The rise is down to the tension between Russia and the west over Ukraine causing traders to buy up oil stocks, the RAC said.
In mid-January this year petrol fell below 130p a litre for the first time since February 2011. It remained at this comparatively low level until yesterday when the average UK price at the pumps rose to 130.17p a litre.
The RAC said that In January 2014, the price of diesel had dropped to its lowest since mid-July 2012 - at 137.27p. Since then diesel prices have remained steadily low with yesterday's average price at 136.39p a litre.

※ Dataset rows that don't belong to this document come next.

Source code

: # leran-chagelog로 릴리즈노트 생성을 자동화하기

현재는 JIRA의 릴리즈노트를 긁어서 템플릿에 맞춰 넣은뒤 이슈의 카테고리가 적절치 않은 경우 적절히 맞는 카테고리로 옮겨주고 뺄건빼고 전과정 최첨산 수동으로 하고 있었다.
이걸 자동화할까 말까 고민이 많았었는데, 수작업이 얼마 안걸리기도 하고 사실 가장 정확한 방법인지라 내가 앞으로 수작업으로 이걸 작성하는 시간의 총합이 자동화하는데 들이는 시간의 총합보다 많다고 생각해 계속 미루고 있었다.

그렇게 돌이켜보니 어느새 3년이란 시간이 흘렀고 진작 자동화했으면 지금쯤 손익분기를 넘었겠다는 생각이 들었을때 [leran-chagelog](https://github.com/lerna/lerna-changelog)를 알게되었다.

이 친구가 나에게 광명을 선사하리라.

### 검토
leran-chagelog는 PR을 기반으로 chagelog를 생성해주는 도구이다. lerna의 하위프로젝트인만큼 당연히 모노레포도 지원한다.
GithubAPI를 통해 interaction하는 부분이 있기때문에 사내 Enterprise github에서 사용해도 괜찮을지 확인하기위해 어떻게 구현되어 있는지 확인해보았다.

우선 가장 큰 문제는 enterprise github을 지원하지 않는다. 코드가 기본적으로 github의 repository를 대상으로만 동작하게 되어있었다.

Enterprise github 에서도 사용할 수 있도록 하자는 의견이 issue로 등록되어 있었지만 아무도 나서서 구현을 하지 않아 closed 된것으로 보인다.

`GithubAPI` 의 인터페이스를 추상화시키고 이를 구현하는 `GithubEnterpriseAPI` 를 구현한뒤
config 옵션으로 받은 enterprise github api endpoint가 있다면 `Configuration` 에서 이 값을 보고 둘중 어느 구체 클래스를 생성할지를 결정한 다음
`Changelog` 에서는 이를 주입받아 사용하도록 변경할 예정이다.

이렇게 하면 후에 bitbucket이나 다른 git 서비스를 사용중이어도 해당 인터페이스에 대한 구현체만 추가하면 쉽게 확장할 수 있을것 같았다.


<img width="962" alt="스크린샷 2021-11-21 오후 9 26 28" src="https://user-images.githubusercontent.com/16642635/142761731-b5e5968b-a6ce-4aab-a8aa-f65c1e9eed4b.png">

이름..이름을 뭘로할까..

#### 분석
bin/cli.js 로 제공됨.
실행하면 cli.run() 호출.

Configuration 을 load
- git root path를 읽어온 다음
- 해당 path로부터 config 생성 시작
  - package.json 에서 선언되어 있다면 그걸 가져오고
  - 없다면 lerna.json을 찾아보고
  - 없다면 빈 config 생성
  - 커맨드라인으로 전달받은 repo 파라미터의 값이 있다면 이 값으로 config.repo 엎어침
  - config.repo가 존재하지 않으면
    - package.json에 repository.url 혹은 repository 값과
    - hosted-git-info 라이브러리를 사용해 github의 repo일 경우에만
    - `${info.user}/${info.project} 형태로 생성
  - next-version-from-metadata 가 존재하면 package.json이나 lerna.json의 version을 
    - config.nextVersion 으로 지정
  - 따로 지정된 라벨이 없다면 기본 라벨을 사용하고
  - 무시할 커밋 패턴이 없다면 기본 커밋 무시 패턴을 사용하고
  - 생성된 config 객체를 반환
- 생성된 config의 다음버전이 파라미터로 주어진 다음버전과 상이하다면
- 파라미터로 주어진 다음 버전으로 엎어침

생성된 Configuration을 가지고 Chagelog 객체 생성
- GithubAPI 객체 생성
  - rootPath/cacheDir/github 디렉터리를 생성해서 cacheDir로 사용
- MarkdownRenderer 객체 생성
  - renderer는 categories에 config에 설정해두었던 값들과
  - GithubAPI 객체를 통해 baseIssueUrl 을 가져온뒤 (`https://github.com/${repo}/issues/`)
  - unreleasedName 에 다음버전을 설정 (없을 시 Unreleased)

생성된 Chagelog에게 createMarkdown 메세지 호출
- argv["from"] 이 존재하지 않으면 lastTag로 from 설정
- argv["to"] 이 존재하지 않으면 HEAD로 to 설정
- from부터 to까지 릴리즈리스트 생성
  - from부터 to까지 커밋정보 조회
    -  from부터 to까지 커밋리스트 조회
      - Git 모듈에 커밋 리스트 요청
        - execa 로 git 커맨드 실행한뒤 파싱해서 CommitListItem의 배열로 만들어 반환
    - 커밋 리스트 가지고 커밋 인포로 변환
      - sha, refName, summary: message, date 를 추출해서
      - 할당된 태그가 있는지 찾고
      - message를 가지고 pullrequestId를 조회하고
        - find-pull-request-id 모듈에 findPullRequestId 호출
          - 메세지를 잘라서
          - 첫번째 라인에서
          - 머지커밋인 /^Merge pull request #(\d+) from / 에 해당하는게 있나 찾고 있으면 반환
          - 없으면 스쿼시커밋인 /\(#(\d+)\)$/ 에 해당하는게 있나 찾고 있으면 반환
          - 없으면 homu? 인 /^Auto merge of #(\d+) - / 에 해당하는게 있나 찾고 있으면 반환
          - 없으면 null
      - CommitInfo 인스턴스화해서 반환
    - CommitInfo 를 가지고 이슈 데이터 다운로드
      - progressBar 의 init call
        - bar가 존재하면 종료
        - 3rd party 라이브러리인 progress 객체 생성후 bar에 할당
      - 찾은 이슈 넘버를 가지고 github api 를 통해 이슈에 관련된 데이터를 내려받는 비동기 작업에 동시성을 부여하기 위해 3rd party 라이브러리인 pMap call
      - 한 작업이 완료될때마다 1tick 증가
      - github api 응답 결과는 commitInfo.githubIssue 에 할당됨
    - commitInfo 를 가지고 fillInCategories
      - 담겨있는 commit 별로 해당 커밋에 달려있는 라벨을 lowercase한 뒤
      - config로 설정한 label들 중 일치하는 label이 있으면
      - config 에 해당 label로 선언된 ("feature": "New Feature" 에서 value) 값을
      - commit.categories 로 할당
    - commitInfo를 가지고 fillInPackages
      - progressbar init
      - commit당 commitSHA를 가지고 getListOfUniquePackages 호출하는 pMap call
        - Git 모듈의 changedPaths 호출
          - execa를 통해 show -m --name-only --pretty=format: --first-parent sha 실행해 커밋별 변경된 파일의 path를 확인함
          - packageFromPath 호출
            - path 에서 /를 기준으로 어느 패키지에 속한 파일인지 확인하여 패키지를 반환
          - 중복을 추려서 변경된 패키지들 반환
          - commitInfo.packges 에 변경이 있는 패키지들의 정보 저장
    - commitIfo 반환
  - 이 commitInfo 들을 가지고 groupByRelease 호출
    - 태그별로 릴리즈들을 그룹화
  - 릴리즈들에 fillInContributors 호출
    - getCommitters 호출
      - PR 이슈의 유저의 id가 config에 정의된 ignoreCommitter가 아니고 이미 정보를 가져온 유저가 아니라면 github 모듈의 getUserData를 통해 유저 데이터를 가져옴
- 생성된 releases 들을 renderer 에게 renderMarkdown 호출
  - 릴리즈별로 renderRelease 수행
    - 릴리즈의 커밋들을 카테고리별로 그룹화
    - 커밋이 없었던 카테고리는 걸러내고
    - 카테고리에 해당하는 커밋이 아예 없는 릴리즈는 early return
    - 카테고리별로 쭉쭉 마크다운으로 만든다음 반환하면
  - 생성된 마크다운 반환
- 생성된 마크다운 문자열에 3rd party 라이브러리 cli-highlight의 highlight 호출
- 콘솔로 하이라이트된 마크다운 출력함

RAC fuel spokesman Simon Williams said: "It's a great shame our surprise 'holiday' from the ever-increasing cycle of petrol price increases has now come to an end.
"Sadly, the political tensions over Ukraine have negatively affected the price motorists pay at the pumps as a result of traders not wanting to be caught out and therefore buying up crude oil stocks and consequently raising crude prices."
He went on: "Unfortunately we are likely to see a 2p increase in petrol in the weeks ahead. Diesel, being subject to slightly different influences, may stay down for longer. In fact, retailers have been using the lower diesel price to subsidise the price of petrol to keep it lower for longer.